**DIRECTIONS FOR THIS TASK**
Scan the entries and tally the lines that include the string "trying". Reply with the figure alone.

**Rendered images with source text**
== Segment start ==
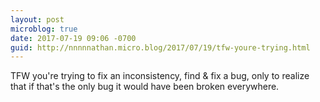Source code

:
 ```yaml
---
layout: post
microblog: true
date: 2017-07-19 09:06 -0700
guid: http://nnnnnathan.micro.blog/2017/07/19/tfw-youre-trying.html
---
```

TFW you're trying to fix an inconsistency, find &amp; fix a bug, only to realize that if that's the only bug it would have been broken everywhere.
== Segment end ==
**EXPECTED ANSWER**
2